- [Exercise instructions]: After counting the lines below that contain "home", reply with that number alone.

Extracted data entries
=====

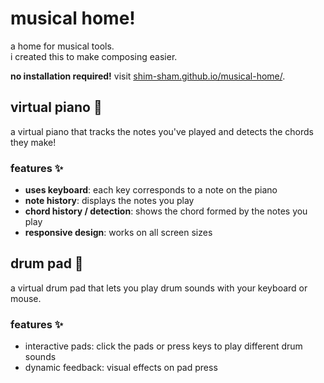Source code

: # musical home!
a home for musical tools.<br>
i created this to make composing easier.<br>

**no installation required!** visit [shim-sham.github.io/musical-home/](shim-sham.github.io/musical-home/).

## virtual piano 🎹
a virtual piano that tracks the notes you've played and detects the chords they make! <br>

### features ✨
- **uses keyboard**: each key corresponds to a note on the piano
- **note history**: displays the notes you play
- **chord history / detection**: shows the chord formed by the notes you play
- **responsive design**: works on all screen sizes

## drum pad 🥁
a virtual drum pad that lets you play drum sounds with your keyboard or mouse.

### features ✨
- interactive pads: click the pads or press keys to play different drum sounds
- dynamic feedback: visual effects on pad press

=====

- [Output for this exercise]: 3